When Bryson DeChambeau caused a deserved stir by petulantly-ripping the clubmaker of his driver after a suspect opening round at the year's Open Championship, the polarizing mass of muscle and mouth may well have unintentionally tilted his flatcap toward a peek at the equipment game's near future.
Of irony, perhaps, is that the target of DeChambeau's slight, Cobra Golf, has long tracked among the leading clubmakers when it comes to experimenting with the technical and manufacturing possibilities of 3D printing.
While such technology, as it pertains to clubheads, has been in play from a research and development vantage for more than a decade (namely for putters), 3D printing's burgeoning abilities to offer more nimble and iterating possibilities from a design and additive manufacturing standpoint could prove a golf game-changer.
And the future is happening in real-time.
Burlington, Mass.-based Desktop Metal, which has worked with Callaway Golf in recent years, scorecards its 3D-printed golf clubs among a portfolio of hundreds of printing and material projects. With the company's Shop System – the world's first metal binder jetting system designed to bring metal 3D printing to machine shops – the process can now move 100 times faster than legacy metal 3D-printing.
As that pertains to the beefs of DeChambeau -- swings speeds and spin rates aside – the lengthy process of designing, customizing, managing weight distribution and manufacturing clubs to creation could soon move markedly faster.
From Desktop's learned purview, 3D-printing provides, among other benefits, more malleability than the three primary clubmaking technologies used today: casting, forging and milling.
"With this process, you get a lot more geometric flexibility by building up the parts layer-by-layer," says Arjun Aggarwal, chief product officer at Desktop Metal. "There are now technologies out there – including some of the solutions that we're offering – that bring the costs of manufacturing down to the point where it's viable to do mediums-runs or even full-on runs."

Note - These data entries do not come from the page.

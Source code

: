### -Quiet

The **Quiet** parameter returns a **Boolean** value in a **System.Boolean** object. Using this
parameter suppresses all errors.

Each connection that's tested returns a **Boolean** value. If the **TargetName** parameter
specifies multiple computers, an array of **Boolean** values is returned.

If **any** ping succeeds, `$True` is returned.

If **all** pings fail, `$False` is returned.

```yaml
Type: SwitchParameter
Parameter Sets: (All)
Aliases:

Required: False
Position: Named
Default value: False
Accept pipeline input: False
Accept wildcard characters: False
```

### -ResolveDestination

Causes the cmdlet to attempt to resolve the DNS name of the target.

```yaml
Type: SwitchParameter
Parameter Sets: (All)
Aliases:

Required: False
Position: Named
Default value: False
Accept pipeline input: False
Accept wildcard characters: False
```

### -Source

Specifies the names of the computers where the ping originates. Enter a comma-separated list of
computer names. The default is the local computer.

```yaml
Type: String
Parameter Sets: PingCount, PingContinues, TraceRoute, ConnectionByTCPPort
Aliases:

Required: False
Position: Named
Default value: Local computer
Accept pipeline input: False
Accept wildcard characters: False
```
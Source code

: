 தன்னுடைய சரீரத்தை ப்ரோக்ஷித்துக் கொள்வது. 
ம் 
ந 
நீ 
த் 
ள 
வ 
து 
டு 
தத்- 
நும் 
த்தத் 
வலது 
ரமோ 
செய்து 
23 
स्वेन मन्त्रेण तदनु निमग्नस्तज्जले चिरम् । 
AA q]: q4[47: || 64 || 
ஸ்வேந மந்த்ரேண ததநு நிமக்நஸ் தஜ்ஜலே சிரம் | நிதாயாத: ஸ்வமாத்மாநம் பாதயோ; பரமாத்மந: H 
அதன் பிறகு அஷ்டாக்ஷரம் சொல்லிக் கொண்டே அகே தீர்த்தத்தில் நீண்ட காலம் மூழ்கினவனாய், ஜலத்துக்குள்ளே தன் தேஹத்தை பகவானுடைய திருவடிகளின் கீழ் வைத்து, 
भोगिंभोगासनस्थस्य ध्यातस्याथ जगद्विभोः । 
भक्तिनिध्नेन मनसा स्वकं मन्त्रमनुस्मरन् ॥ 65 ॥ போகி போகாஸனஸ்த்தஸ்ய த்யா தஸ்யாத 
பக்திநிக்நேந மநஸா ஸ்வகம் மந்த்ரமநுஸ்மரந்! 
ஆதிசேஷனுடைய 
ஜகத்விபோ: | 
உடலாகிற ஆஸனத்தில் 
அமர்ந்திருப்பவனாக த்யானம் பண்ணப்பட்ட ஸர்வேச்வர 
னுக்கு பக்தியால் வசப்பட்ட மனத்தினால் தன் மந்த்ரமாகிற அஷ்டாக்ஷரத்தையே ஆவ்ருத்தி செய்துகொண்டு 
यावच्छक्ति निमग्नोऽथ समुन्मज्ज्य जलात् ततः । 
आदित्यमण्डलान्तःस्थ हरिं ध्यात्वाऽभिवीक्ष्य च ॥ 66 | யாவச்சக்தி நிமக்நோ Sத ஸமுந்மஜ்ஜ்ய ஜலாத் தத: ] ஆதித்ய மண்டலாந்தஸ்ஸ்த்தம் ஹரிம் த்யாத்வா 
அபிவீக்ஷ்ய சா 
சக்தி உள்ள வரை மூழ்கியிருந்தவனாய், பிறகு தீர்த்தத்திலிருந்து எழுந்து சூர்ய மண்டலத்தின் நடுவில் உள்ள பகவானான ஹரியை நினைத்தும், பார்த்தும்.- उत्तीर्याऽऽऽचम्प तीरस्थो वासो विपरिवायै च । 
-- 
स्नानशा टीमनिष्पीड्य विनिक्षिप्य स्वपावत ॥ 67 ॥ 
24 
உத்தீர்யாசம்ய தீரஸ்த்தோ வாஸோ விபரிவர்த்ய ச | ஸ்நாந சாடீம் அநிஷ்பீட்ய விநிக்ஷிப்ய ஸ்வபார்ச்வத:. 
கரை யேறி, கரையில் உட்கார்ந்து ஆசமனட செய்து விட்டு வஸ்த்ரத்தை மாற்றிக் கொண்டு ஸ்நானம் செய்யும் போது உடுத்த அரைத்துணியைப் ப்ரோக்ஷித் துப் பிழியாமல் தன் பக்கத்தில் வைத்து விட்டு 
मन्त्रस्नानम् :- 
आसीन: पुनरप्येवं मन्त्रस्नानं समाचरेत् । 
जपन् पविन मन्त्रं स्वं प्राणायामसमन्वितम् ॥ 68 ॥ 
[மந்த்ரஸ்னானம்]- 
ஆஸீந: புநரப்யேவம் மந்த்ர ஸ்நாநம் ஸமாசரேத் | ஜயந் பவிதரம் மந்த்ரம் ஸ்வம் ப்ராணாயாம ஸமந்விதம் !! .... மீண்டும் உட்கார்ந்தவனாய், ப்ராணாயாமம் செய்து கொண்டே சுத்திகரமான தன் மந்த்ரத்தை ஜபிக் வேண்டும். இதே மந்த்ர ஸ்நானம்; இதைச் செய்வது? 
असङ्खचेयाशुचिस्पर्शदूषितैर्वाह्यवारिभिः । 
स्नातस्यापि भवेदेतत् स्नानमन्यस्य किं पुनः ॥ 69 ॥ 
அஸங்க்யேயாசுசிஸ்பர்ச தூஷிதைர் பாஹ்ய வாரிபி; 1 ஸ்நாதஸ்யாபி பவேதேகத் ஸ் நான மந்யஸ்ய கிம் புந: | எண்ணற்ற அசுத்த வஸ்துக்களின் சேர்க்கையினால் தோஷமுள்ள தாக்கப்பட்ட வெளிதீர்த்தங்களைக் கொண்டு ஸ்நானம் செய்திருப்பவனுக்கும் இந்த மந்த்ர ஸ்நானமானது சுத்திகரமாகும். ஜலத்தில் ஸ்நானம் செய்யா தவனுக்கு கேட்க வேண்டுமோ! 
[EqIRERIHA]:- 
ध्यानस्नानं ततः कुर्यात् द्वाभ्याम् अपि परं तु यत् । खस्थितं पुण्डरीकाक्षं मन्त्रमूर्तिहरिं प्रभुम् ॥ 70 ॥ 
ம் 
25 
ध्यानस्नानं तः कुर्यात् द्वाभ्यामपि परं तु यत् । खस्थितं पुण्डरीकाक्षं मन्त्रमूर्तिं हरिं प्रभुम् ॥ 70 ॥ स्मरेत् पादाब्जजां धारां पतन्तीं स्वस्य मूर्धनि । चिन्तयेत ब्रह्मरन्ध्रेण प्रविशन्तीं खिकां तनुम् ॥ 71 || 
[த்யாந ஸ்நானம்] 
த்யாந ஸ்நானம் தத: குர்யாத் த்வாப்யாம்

Speaking specifically to the technology for metal 3D printing, Aggarwal details: "We've got new systems which use what's called 'binder jet 3D printing,' and the whole idea here is that you have a practically empty box to start with, and with very thin, 50-100 micron (one millionth of a meter) layers, you're basically spreading really thin layers of metal powder. And then you go over that layer of metal powder with a print head, something not dissimilar to your 2D inkjet print head, but a very industrial version. With this print head, it's basically a composite, you're gluing these powder particles together in the shape of what you're trying to print."
Employing the same underlying metals used in other clubmaking methods (powder metallurgy is not itself a new technique), the process is repeated, over and over again, before the head is moved to a furnace, where powder particles, together with a binder, form a solid.
Along with reduction of material waste and a less pollutive creation process, Aggarwal believes that 3D-printing of clubs can provide both creators and customers the ability to be more nimble in customization.
Additionally, Aggarwal says, 3D-printing can offer OEMs (original equipment manufacturers) the benefit of moving faster with R&D and design, along with eventual cost savings in supply chain for mid-sized or even full-on product runs.
"It all starts with the fact that there's no tool required for 3D-printing, whereas with metal injection molding or casting, you need a tool to basically pour the metal or inject the metal into, and that tool often takes weeks or even months to iterate on," Aggarwal continues.
"With 3D-printing, you can print one part today and an entirely different part tomorrow. Or you can print 10 different designs all at once."
Adding that manufacturers can also move on more quickly from designs which may prove duds, Aggarwal believes that the technology can be further beneficial from the vantages of both aesthetics and performance.
"I think 3D-printing is the next evolution of moving around weight," he says. "There's some additional flexibility from a geometry perspective, where not only do you have a solid structure that's weight-distributed to the club's outer edges and things like lattice behind that sweet spot, but you can maintain that high-level of inertia by redistributing weight in a more complex and intricate manner. Whether it's a putter or an iron."
Whatever the club, having more personalized choice in design would appear to behoove the player.
"From a user perspective, having more options, more variations is big," says Aggarwal. "The long-term vision is custom manufacturing, so having a club made for one person is certainly a possibility. I won't say that the economics may be there for the manufacturers, as the logistics can be complex, but from the player side it is something that could be accommodated."
And while DeChambeau, in his driver "sucks" cry, may have unknowingly touched a vibrant nerve in the revolution of club creation, he may well be far from the first with a fresh set up 3D-printed sticks in his bag.
"It's still a newer technology, especially at scale, and I think there's a lot of room to explore if this is a technology to be introduced to the masses, with beginners seeking more club forgiveness, before introducing it to the touring professionals. I think there's a lot of opportunity with the beginners," Aggarwal concludes. "I don't know if it's a technology which will take over the market, but I think 3D printing will prove another tool in the chest for the OEMs to produce clubs with more characteristics."